Within the entries below, find every line that has the string "track", then copy it.

**Data to use**
.....

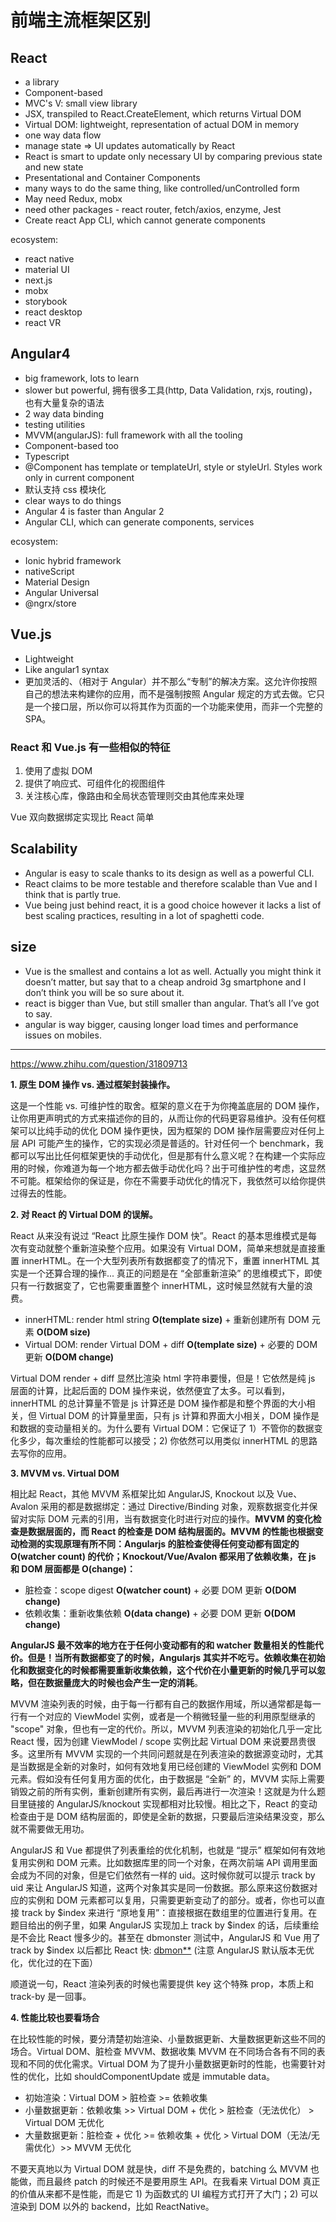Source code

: # 前端主流框架区别

## React

* a library
* Component-based
* MVC's V: small view library
* JSX, transpiled to React.CreateElement, which returns Virtual DOM
* Virtual DOM: lightweight, representation of actual DOM in memory
* one way data flow
* manage state => UI updates automatically by React
* React is smart to update only necessary UI by comparing previous state and new state
* Presentational and Container Components
* many ways to do the same thing, like controlled/unControlled form
* May need Redux, mobx
* need other packages - react router, fetch/axios, enzyme, Jest
* Create react App CLI, which cannot generate components

ecosystem:

* react native
* material UI
* next.js
* mobx
* storybook
* react desktop
* react VR

## Angular4

* big framework, lots to learn
* slower but powerful, 拥有很多工具(http, Data Validation, rxjs, routing)，也有大量复杂的语法
* 2 way data binding
* testing utilities
* MVVM(angularJS): full framework with all the tooling
* Component-based too
* Typescript
* @Component has template or templateUrl, style or styleUrl. Styles work only in current component
* 默认支持 css 模块化
* clear ways to do things
* Angular 4 is faster than Angular 2
* Angular CLI, which can generate components, services

ecosystem:

* Ionic hybrid framework
* nativeScript
* Material Design
* Angular Universal
* @ngrx/store

## Vue.js

* Lightweight
* Like angular1 syntax
* 更加灵活的、（相对于 Angular）并不那么“专制”的解决方案。这允许你按照自己的想法来构建你的应用，而不是强制按照 Angular 规定的方式去做。它只是一个接口层，所以你可以将其作为页面的一个功能来使用，而非一个完整的 SPA。

### React 和 Vue.js 有一些相似的特征

1.  使用了虚拟 DOM
1.  提供了响应式、可组件化的视图组件
1.  关注核心库，像路由和全局状态管理则交由其他库来处理

Vue 双向数据绑定实现比 React 简单

## Scalability

* Angular is easy to scale thanks to its design as well as a powerful CLI.
* React claims to be more testable and therefore scalable than Vue and I think that is partly true.
* Vue being just behind react, it is a good choice however it lacks a list of best scaling practices, resulting in a lot of spaghetti code.

## size

* Vue is the smallest and contains a lot as well. Actually you might think it doesn’t matter, but say that to a cheap android 3g smartphone and I don’t think you will be so sure about it.
* react is bigger than Vue, but still smaller than angular. That’s all I’ve got to say.
* angular is way bigger, causing longer load times and performance issues on mobiles.

---

<https://www.zhihu.com/question/31809713>

**1. 原生 DOM 操作 vs. 通过框架封装操作。**

这是一个性能 vs. 可维护性的取舍。框架的意义在于为你掩盖底层的 DOM 操作，让你用更声明式的方式来描述你的目的，从而让你的代码更容易维护。没有任何框架可以比纯手动的优化 DOM 操作更快，因为框架的 DOM 操作层需要应对任何上层 API 可能产生的操作，它的实现必须是普适的。针对任何一个 benchmark，我都可以写出比任何框架更快的手动优化，但是那有什么意义呢？在构建一个实际应用的时候，你难道为每一个地方都去做手动优化吗？出于可维护性的考虑，这显然不可能。框架给你的保证是，你在不需要手动优化的情况下，我依然可以给你提供过得去的性能。

**2. 对 React 的 Virtual DOM 的误解。**

React 从来没有说过 “React 比原生操作 DOM 快”。React 的基本思维模式是每次有变动就整个重新渲染整个应用。如果没有 Virtual DOM，简单来想就是直接重置 innerHTML。在一个大型列表所有数据都变了的情况下，重置 innerHTML 其实是一个还算合理的操作... 真正的问题是在 “全部重新渲染” 的思维模式下，即使只有一行数据变了，它也需要重置整个 innerHTML，这时候显然就有大量的浪费。

* innerHTML: render html string **O(template size)** + 重新创建所有 DOM 元素 **O(DOM size)**
* Virtual DOM: render Virtual DOM + diff **O(template size)** + 必要的 DOM 更新 **O(DOM change)**

Virtual DOM render + diff 显然比渲染 html 字符串要慢，但是！它依然是纯 js 层面的计算，比起后面的 DOM 操作来说，依然便宜了太多。可以看到，innerHTML 的总计算量不管是 js 计算还是 DOM 操作都是和整个界面的大小相关，但 Virtual DOM 的计算量里面，只有 js 计算和界面大小相关，DOM 操作是和数据的变动量相关的。为什么要有 Virtual DOM：它保证了 1）不管你的数据变化多少，每次重绘的性能都可以接受；2) 你依然可以用类似 innerHTML 的思路去写你的应用。

**3. MVVM vs. Virtual DOM**

相比起 React，其他 MVVM 系框架比如 AngularJS, Knockout 以及 Vue、Avalon 采用的都是数据绑定：通过 Directive/Binding 对象，观察数据变化并保留对实际 DOM 元素的引用，当有数据变化时进行对应的操作。**MVVM 的变化检查是数据层面的，而 React 的检查是 DOM 结构层面的。MVVM 的性能也根据变动检测的实现原理有所不同：Angularjs 的脏检查使得任何变动都有固定的 O(watcher count) 的代价；Knockout/Vue/Avalon 都采用了依赖收集，在 js 和 DOM 层面都是 O(change)：**

* 脏检查：scope digest **O(watcher count)** + 必要 DOM 更新 **O(DOM change)**
* 依赖收集：重新收集依赖 **O(data change)** + 必要 DOM 更新 **O(DOM change)**

**AngularJS 最不效率的地方在于任何小变动都有的和 watcher 数量相关的性能代价。但是！当所有数据都变了的时候，Angularjs 其实并不吃亏。依赖收集在初始化和数据变化的时候都需要重新收集依赖，这个代价在小量更新的时候几乎可以忽略，但在数据量庞大的时候也会产生一定的消耗**。

MVVM 渲染列表的时候，由于每一行都有自己的数据作用域，所以通常都是每一行有一个对应的 ViewModel 实例，或者是一个稍微轻量一些的利用原型继承的 "scope" 对象，但也有一定的代价。所以，MVVM 列表渲染的初始化几乎一定比 React 慢，因为创建 ViewModel / scope 实例比起 Virtual DOM 来说要昂贵很多。这里所有 MVVM 实现的一个共同问题就是在列表渲染的数据源变动时，尤其是当数据是全新的对象时，如何有效地复用已经创建的 ViewModel 实例和 DOM 元素。假如没有任何复用方面的优化，由于数据是 “全新” 的，MVVM 实际上需要销毁之前的所有实例，重新创建所有实例，最后再进行一次渲染！这就是为什么题目里链接的 AngularJS/knockout 实现都相对比较慢。相比之下，React 的变动检查由于是 DOM 结构层面的，即使是全新的数据，只要最后渲染结果没变，那么就不需要做无用功。

AngularJS 和 Vue 都提供了列表重绘的优化机制，也就是 “提示” 框架如何有效地复用实例和 DOM 元素。比如数据库里的同一个对象，在两次前端 API 调用里面会成为不同的对象，但是它们依然有一样的 uid。这时候你就可以提示 track by uid 来让 AngularJS 知道，这两个对象其实是同一份数据。那么原来这份数据对应的实例和 DOM 元素都可以复用，只需要更新变动了的部分。或者，你也可以直接 track by $index 来进行 “原地复用”：直接根据在数组里的位置进行复用。在题目给出的例子里，如果 AngularJS 实现加上 track by $index 的话，后续重绘是不会比 React 慢多少的。甚至在 dbmonster 测试中，AngularJS 和 Vue 用了 track by $index 以后都比 React 快: [dbmon\*\*](https://link.zhihu.com/?target=http%3A//vuejs.github.io/js-repaint-perfs/) (注意 AngularJS 默认版本无优化，优化过的在下面）

顺道说一句，React 渲染列表的时候也需要提供 key 这个特殊 prop，本质上和 track-by 是一回事。

**4. 性能比较也要看场合**

在比较性能的时候，要分清楚初始渲染、小量数据更新、大量数据更新这些不同的场合。Virtual DOM、脏检查 MVVM、数据收集 MVVM 在不同场合各有不同的表现和不同的优化需求。Virtual DOM 为了提升小量数据更新时的性能，也需要针对性的优化，比如 shouldComponentUpdate 或是 immutable data。

* 初始渲染：Virtual DOM > 脏检查 >= 依赖收集
* 小量数据更新：依赖收集 >> Virtual DOM + 优化 > 脏检查（无法优化） > Virtual DOM 无优化
* 大量数据更新：脏检查 + 优化 >= 依赖收集 + 优化 > Virtual DOM（无法/无需优化）>> MVVM 无优化

不要天真地以为 Virtual DOM 就是快，diff 不是免费的，batching 么 MVVM 也能做，而且最终 patch 的时候还不是要用原生 API。在我看来 Virtual DOM 真正的价值从来都不是性能，而是它 1) 为函数式的 UI 编程方式打开了大门；2) 可以渲染到 DOM 以外的 backend，比如 ReactNative。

.....

**The completed task**
AngularJS 和 Vue 都提供了列表重绘的优化机制，也就是 “提示” 框架如何有效地复用实例和 DOM 元素。比如数据库里的同一个对象，在两次前端 API 调用里面会成为不同的对象，但是它们依然有一样的 uid。这时候你就可以提示 track by uid 来让 AngularJS 知道，这两个对象其实是同一份数据。那么原来这份数据对应的实例和 DOM 元素都可以复用，只需要更新变动了的部分。或者，你也可以直接 track by $index 来进行 “原地复用”：直接根据在数组里的位置进行复用。在题目给出的例子里，如果 AngularJS 实现加上 track by $index 的话，后续重绘是不会比 React 慢多少的。甚至在 dbmonster 测试中，AngularJS 和 Vue 用了 track by $index 以后都比 React 快: [dbmon\*\*](https://link.zhihu.com/?target=http%3A//vuejs.github.io/js-repaint-perfs/) (注意 AngularJS 默认版本无优化，优化过的在下面）
顺道说一句，React 渲染列表的时候也需要提供 key 这个特殊 prop，本质上和 track-by 是一回事。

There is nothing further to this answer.